Private blockchain-envisioned multi-authority CP-ABE-based user access control scheme in IIoT

Abstract

Recent advances in Low Power Wide Area Network (LPWAN) are expected to augment the already prodigious proliferation of Industrial Internet of Things (IIoT). However, this unrepresented growth is tinged by the uncertainty of possible challenges in security and privacy. In this work, we propose a novel blockchain-envisioned fine grained user access control scheme for data security and scalability in IIoT environment. The proposed scheme supports multiple attribute authorities and also a constant size key and ciphertext. The data gathered by the IoT smart devices are encrypted using the cipher-policy attribute based encryption (CP-ABE) and sent to their nearby gateway nodes. Later, the gateway nodes form the transactions from the encrypted data from the smart devices which are used to form partial blocks. The partial blocks are then forwarded to the cloud server(s) in the peer-to-peer (P2P) network to convert them into full blocks, which are verified, mined and added into the blockchain using the voting-based practical Byzantine fault tolerance (PBFT) consensus algorithm. The proposed scheme also allows a user to access the secure data stored in the blocks into the blockchain using the CP-ABE mechanism.
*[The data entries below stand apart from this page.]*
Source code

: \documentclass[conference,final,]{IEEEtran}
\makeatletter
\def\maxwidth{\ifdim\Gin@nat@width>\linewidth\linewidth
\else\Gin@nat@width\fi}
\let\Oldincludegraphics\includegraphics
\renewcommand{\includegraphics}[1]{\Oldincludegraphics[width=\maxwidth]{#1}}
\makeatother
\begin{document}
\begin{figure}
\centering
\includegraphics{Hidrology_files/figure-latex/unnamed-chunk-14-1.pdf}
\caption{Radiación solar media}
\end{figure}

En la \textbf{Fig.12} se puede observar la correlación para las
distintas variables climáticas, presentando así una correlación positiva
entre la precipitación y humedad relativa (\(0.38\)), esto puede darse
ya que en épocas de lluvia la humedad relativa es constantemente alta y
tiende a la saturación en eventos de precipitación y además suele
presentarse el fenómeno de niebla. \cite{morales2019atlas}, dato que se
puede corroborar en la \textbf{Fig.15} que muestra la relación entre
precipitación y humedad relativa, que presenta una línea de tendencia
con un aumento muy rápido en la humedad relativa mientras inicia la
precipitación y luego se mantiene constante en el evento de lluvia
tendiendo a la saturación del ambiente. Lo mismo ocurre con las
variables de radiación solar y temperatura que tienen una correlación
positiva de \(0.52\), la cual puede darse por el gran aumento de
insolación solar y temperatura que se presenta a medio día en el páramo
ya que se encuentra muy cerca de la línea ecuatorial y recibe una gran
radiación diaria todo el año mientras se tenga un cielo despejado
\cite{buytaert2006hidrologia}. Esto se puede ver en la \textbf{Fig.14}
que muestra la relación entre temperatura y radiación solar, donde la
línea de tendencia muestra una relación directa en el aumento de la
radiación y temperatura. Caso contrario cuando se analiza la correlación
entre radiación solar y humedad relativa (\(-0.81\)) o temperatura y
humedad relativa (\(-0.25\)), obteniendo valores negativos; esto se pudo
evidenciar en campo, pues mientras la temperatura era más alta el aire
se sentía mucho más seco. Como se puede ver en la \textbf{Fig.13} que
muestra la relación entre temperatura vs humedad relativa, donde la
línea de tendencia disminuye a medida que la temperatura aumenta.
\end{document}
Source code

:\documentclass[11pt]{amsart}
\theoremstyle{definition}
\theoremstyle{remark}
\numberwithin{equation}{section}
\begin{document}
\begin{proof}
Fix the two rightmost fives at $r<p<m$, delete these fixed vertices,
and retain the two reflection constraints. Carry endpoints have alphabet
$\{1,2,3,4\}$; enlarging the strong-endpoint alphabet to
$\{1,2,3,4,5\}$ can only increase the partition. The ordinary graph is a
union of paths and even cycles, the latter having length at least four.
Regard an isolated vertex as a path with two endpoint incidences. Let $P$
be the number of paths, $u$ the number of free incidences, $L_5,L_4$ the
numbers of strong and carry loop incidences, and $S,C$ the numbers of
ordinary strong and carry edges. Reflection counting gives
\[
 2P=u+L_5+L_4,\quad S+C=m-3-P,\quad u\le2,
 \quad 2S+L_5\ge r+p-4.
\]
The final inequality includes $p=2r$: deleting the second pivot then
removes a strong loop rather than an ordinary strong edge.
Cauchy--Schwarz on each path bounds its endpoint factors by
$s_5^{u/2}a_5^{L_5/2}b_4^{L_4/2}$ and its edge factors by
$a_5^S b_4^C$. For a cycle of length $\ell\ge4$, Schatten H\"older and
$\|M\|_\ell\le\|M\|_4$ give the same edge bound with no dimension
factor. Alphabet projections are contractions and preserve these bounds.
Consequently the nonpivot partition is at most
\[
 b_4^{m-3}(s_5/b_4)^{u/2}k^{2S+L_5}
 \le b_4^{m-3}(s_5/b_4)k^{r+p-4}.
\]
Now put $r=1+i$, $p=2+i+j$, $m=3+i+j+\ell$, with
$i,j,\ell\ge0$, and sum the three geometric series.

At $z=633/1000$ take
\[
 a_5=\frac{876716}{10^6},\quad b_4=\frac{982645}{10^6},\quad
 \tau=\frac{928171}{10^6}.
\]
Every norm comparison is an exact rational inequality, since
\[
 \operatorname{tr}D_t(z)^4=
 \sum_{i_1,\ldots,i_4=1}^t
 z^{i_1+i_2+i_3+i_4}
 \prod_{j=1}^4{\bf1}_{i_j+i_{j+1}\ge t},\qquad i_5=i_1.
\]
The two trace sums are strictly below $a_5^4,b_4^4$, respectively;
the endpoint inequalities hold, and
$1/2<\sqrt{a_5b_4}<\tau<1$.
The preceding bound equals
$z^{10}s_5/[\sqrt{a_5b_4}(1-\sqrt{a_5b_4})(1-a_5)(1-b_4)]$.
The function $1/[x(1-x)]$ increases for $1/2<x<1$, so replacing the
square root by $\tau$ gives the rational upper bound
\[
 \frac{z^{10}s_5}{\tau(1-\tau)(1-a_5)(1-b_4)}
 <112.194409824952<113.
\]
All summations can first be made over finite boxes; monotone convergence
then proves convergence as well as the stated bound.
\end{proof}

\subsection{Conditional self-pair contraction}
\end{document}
The security analysis demonstrates the robustness of the proposed scheme against various attacks, and the comparative study with related relevant schemes also highlights the advantage of the proposed scheme over existing approaches. Finally, a blockchain implementation of the presented scheme summarizes the computational costs for a varied number of transactions per block, and also for a varied number of blocks mined in the blockchain.